You’re expected to order at the counter at Green Refectory because the only menus they have are big blackboards on the walls, which annoys me. Mainly because I’m a lazy son-of-a-bitch. But it irked me even more here because the line was huge and because there is a massive share table directly opposite the register, a huge bottleneck comes into effect once there is more than three people waiting. Which is always. It means you’re left twisting and turning in all directions to allow for people to come and go, place their orders, relieve their bladder (not right there, obviously), flick their hair and so on. It’s annoying, and at 9am most people are easily annoyed.

Once we got to the register I ordered a stack-type dish which consisted of a potato pattie, bacon, grilled tomato, spinach, hollumi cheese, basil and poached egg. All for the bargain price of $10! Honestly, what’s not to like? Nothing. There is nothing not to like. If there is something there that you don’t like then you should stop reading and never speak to me again. We can’t be friends. Sorry.

After we placed our order, we desperately wanted to sit inside because the interior of this place is beautifully rustic and charming. But due to my rabid dislike for people crawling over the top of me to order their coffees and meals, we opted to plonk ourselves outside in the courtyard. It was kind of like sitting in your Nanna’s yard when you were little – white metal tables and chairs, pot plants of no recognisable species (except the mini Christmas tree I saw, but I don’t think that’s it’s actual name. It’s probably something like christamus minimus or something) and lots of cement. And just like Nanna’s it’s was kind of warm and inviting and exciting all at the same time. It was a fun place to be and a nice distraction from my bad mood.

What was also a lovely distraction was the lump of wood they had allocated us as a table ‘number’. I kid you not – a lump of wood. I don’t know if these lumps have personalities that only the wait staff appreciate, but somehow the waitress knew our meals correlated with our lump, and the food arrived safely. Thinking back, I now wonder if it was just a bit of a funny prank they played on us where the lump wasn’t a table marker but was actually just a lump of dirty old wood. I should have looked around for other insane table ‘numbers’, like a Barbie head or some Mexican-themed artwork.

Plant and plant-like substances

When the meals came out I had such high hopes. Again, what’s not to like about what’s on the plate? Nothing, unless it’s done poorly.

And it had been.

The potato pattie was cold, soggy and gooie and more like an undercooked pancake than a pattie. The tomato didn’t taste like anything, the holuimi was cold and rubbery and seemed to have been pre seared a while before the rest of the dish was plated and just added at the end, and the chutney was overly bitter and created a moat around the rest of the food. The lemon on the side of the plate also looked like it had been kicking around for a while. Like, 4 days. Out in the sun.

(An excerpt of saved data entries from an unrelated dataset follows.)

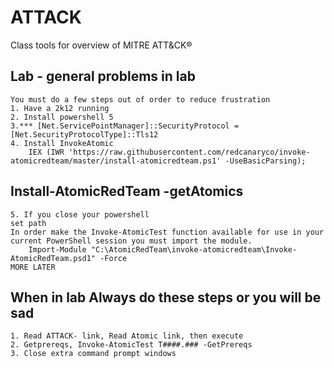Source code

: # ATTACK
Class tools for overview of MITRE ATT&amp;CK®
## Lab - general problems in lab 
	You must do a few steps out of order to reduce frustration
	1. Have a 2k12 running
	2. Install powershell 5
	3.*** [Net.ServicePointManager]::SecurityProtocol = [Net.SecurityProtocolType]::Tls12
	4. Install InvokeAtomic
		IEX (IWR 'https://raw.githubusercontent.com/redcanaryco/invoke-atomicredteam/master/install-atomicredteam.ps1' -UseBasicParsing);
## Install-AtomicRedTeam -getAtomics
	5. If you close your powershell
	set path
	In order make the Invoke-AtomicTest function available for use in your current PowerShell session you must import the module.
		Import-Module "C:\AtomicRedTeam\invoke-atomicredteam\Invoke-AtomicRedTeam.psd1" -Force
	MORE LATER
	
## When in lab  Always do these steps or you will be sad
	1. Read ATTACK- link, Read Atomic link, then execute
	2. Getprereqs, Invoke-AtomicTest T####.### -GetPrereqs
	3. Close extra command prompt windows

I’m actually a huge fan of chutney. In fact, I’ve openly admitted to wanting to bathe in chutneys in past reviews. But this chutney didn’t like me. I dare say it wouldn’t like anyone. It was very difficult to eat and didn’t seem to compliment the dish at all. And there was so much of it. So, so much. To be honest I felt a little suffocated. Like a bad relationship, I couldn’t escape it – it was everywhere and on everything. Just give me space, chutney, you’re all up in my grill! I never get time to myself anymore!

Luckily the poached egg wasn’t too bad and created some relief to an otherwise disappointing meal. The coffee was also a standout, and if you’re after a quick coffee and a friendly face then Green Refectory is the perfect place to go.

All in all, I was really disappointed. I had heard a lot of great things about Green Refectory and although it lived up to its promise of being friendly and quirky, they could do with table service and fresher food.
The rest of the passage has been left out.